▸ WHAT YOU ARE ASKED TO DO
Your answer needs to include each line of the records in which the string "always" can be found.

▸ DATASET EXCERPTS
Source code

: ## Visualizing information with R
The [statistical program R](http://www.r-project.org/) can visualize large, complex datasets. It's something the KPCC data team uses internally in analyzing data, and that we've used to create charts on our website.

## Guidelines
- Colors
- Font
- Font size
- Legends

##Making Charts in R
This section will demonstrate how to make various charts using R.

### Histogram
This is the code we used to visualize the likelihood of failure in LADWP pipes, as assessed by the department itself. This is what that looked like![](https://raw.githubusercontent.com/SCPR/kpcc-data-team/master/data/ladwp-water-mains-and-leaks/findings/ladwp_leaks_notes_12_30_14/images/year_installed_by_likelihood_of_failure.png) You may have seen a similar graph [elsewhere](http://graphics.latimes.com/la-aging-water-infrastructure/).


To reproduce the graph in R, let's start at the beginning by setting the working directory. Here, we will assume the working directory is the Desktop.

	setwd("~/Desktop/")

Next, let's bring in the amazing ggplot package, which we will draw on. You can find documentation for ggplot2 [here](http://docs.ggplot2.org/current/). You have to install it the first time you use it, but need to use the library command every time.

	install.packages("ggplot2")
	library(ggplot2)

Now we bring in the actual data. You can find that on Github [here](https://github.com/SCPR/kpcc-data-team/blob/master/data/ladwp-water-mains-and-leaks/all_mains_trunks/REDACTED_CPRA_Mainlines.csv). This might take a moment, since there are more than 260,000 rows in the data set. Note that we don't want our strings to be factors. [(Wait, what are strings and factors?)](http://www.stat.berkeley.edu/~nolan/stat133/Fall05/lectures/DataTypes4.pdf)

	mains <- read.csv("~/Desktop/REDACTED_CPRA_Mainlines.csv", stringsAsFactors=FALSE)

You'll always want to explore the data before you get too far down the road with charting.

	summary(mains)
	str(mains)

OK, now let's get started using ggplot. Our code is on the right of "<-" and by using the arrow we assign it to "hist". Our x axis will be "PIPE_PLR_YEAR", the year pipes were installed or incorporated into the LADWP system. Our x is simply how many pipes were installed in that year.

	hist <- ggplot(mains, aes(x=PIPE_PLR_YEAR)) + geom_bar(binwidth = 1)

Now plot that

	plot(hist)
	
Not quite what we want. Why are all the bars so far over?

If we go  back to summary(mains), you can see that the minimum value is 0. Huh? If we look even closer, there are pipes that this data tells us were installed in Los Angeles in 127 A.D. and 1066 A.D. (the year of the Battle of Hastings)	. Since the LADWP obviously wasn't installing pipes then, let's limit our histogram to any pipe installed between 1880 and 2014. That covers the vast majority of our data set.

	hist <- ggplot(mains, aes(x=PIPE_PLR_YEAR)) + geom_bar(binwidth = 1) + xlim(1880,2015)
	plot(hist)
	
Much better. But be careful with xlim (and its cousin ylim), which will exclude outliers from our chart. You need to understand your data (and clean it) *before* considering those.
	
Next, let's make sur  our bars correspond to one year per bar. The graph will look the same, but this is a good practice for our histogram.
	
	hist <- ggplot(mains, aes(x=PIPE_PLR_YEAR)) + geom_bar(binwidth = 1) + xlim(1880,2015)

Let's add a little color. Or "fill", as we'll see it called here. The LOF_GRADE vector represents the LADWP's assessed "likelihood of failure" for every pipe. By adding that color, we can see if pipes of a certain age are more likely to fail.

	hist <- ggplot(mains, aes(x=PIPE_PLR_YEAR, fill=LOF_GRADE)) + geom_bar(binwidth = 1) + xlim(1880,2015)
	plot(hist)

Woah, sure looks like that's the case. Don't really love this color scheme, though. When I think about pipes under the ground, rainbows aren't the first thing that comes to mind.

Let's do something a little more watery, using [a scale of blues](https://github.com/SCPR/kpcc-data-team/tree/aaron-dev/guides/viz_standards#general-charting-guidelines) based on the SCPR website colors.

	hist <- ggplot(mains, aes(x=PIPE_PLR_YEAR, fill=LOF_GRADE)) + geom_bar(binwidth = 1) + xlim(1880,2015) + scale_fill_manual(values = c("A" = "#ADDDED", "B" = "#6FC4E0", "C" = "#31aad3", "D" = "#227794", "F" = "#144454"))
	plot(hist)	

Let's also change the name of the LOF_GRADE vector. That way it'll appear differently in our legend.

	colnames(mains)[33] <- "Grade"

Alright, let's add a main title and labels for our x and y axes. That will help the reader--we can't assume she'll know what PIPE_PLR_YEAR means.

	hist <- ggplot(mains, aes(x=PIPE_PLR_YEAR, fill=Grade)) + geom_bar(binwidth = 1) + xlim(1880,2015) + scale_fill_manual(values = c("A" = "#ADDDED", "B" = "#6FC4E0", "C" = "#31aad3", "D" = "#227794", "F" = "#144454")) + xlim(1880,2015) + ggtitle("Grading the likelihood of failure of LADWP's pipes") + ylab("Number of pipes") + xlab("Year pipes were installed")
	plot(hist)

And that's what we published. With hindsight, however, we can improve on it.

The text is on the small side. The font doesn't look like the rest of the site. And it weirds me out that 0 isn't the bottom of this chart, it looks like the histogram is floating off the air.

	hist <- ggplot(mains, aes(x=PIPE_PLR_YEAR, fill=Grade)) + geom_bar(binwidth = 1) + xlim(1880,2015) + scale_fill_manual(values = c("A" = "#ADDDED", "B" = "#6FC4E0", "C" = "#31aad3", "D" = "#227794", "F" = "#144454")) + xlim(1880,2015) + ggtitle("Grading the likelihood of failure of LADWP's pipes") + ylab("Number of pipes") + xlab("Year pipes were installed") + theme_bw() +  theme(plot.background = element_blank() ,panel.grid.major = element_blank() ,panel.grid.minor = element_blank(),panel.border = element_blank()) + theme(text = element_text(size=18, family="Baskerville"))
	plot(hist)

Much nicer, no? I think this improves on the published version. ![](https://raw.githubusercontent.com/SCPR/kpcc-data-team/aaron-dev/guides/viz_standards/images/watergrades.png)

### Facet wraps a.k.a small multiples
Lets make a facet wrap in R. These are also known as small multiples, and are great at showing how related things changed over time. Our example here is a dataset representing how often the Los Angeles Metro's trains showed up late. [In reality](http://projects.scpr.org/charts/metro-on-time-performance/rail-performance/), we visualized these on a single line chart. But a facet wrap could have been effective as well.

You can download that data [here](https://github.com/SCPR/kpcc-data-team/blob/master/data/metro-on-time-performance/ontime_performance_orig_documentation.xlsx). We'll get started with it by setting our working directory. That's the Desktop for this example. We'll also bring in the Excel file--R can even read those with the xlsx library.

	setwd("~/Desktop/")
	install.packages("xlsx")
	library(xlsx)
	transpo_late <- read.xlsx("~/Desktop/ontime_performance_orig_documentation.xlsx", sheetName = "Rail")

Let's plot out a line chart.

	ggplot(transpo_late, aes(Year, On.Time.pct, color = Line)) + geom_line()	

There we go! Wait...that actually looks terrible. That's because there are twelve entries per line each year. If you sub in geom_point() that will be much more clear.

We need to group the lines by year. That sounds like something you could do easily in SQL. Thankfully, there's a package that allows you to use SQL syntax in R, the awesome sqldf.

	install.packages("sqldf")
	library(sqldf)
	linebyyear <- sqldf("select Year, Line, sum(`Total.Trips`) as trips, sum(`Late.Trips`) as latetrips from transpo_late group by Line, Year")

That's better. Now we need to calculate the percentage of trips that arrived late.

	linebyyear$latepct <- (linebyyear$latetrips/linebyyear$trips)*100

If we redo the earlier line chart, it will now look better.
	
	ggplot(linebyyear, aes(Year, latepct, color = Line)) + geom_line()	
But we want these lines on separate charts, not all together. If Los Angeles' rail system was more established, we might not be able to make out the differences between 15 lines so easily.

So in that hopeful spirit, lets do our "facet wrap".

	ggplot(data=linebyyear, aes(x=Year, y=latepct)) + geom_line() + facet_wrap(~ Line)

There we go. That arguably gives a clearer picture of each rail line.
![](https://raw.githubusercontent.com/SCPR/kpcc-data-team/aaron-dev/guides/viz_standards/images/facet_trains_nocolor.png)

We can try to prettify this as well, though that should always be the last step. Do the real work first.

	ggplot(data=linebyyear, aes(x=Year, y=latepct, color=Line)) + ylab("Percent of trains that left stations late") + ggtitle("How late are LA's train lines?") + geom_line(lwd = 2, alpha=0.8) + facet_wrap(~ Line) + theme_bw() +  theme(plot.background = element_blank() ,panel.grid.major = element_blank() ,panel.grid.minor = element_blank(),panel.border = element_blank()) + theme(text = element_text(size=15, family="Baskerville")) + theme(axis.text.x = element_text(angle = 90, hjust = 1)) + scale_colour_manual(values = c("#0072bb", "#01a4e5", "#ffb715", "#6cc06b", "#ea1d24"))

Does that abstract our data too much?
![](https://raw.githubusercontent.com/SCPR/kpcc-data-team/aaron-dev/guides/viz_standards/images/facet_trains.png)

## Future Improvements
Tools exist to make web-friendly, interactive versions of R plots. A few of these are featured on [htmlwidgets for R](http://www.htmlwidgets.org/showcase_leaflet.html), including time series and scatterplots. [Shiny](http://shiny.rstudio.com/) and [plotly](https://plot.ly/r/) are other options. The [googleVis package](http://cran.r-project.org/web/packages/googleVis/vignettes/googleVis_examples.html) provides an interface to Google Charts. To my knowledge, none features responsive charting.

▸ SOLUTION TO THE PROBLEM
You'll always want to explore the data before you get too far down the road with charting.
We can try to prettify this as well, though that should always be the last step. Do the real work first.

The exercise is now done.